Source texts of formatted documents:
▬▬▬▬▬▬▬▬▬▬
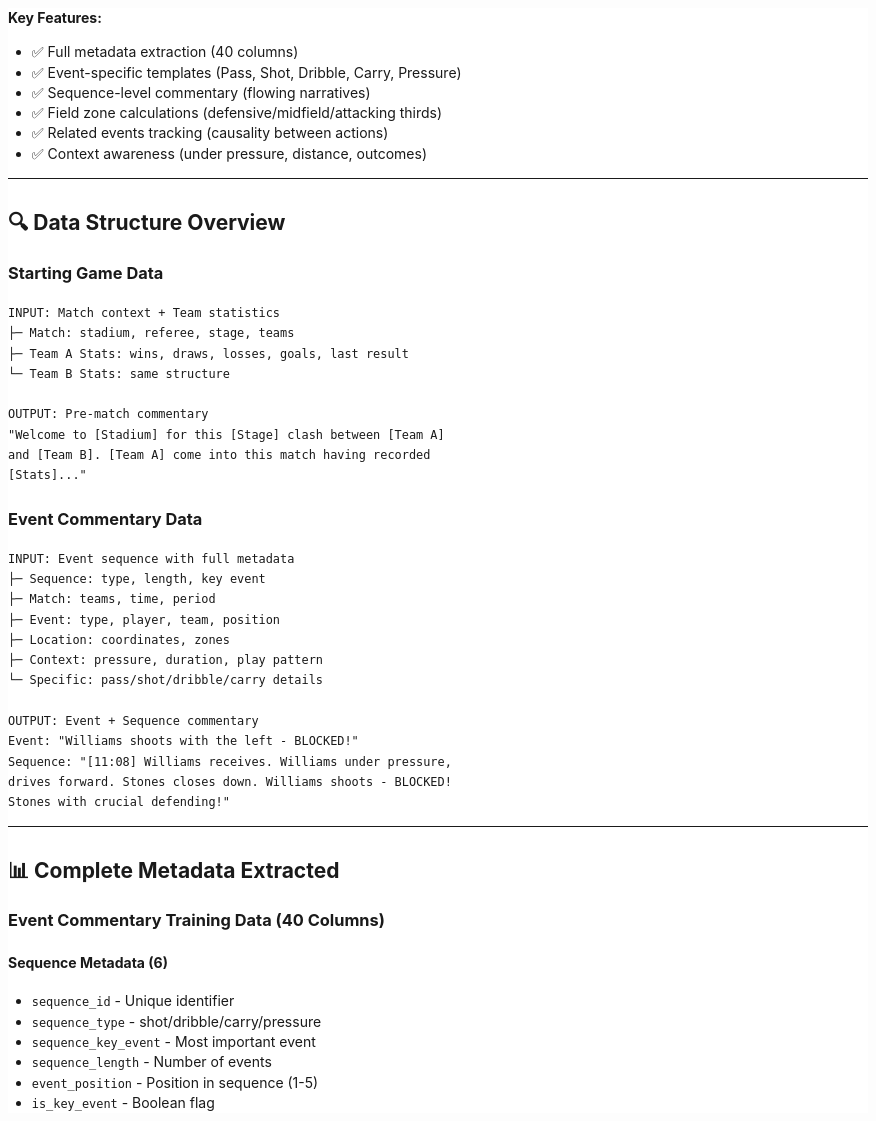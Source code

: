 **Key Features:**
- ✅ Full metadata extraction (40 columns)
- ✅ Event-specific templates (Pass, Shot, Dribble, Carry, Pressure)
- ✅ Sequence-level commentary (flowing narratives)
- ✅ Field zone calculations (defensive/midfield/attacking thirds)
- ✅ Related events tracking (causality between actions)
- ✅ Context awareness (under pressure, distance, outcomes)

---

## 🔍 Data Structure Overview

### Starting Game Data
```
INPUT: Match context + Team statistics
├─ Match: stadium, referee, stage, teams
├─ Team A Stats: wins, draws, losses, goals, last result
└─ Team B Stats: same structure

OUTPUT: Pre-match commentary
"Welcome to [Stadium] for this [Stage] clash between [Team A] 
and [Team B]. [Team A] come into this match having recorded 
[Stats]..."
```

### Event Commentary Data
```
INPUT: Event sequence with full metadata
├─ Sequence: type, length, key event
├─ Match: teams, time, period
├─ Event: type, player, team, position
├─ Location: coordinates, zones
├─ Context: pressure, duration, play pattern
└─ Specific: pass/shot/dribble/carry details

OUTPUT: Event + Sequence commentary
Event: "Williams shoots with the left - BLOCKED!"
Sequence: "[11:08] Williams receives. Williams under pressure, 
drives forward. Stones closes down. Williams shoots - BLOCKED! 
Stones with crucial defending!"
```

---

## 📊 Complete Metadata Extracted

### Event Commentary Training Data (40 Columns)

#### **Sequence Metadata (6)**
- `sequence_id` - Unique identifier
- `sequence_type` - shot/dribble/carry/pressure
- `sequence_key_event` - Most important event
- `sequence_length` - Number of events
- `event_position` - Position in sequence (1-5)
- `is_key_event` - Boolean flag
▬▬▬▬▬▬▬▬▬▬
Reproduce all of the records above exactly, but exclude the pictures.

Source code

: **Key Features:**
- ✅ Full metadata extraction (40 columns)
- ✅ Event-specific templates (Pass, Shot, Dribble, Carry, Pressure)
- ✅ Sequence-level commentary (flowing narratives)
- ✅ Field zone calculations (defensive/midfield/attacking thirds)
- ✅ Related events tracking (causality between actions)
- ✅ Context awareness (under pressure, distance, outcomes)

---

## 🔍 Data Structure Overview

### Starting Game Data
```
INPUT: Match context + Team statistics
├─ Match: stadium, referee, stage, teams
├─ Team A Stats: wins, draws, losses, goals, last result
└─ Team B Stats: same structure

OUTPUT: Pre-match commentary
"Welcome to [Stadium] for this [Stage] clash between [Team A] 
and [Team B]. [Team A] come into this match having recorded 
[Stats]..."
```

### Event Commentary Data
```
INPUT: Event sequence with full metadata
├─ Sequence: type, length, key event
├─ Match: teams, time, period
├─ Event: type, player, team, position
├─ Location: coordinates, zones
├─ Context: pressure, duration, play pattern
└─ Specific: pass/shot/dribble/carry details

OUTPUT: Event + Sequence commentary
Event: "Williams shoots with the left - BLOCKED!"
Sequence: "[11:08] Williams receives. Williams under pressure, 
drives forward. Stones closes down. Williams shoots - BLOCKED! 
Stones with crucial defending!"
```

---

## 📊 Complete Metadata Extracted

### Event Commentary Training Data (40 Columns)

#### **Sequence Metadata (6)**
- `sequence_id` - Unique identifier
- `sequence_type` - shot/dribble/carry/pressure
- `sequence_key_event` - Most important event
- `sequence_length` - Number of events
- `event_position` - Position in sequence (1-5)
- `is_key_event` - Boolean flag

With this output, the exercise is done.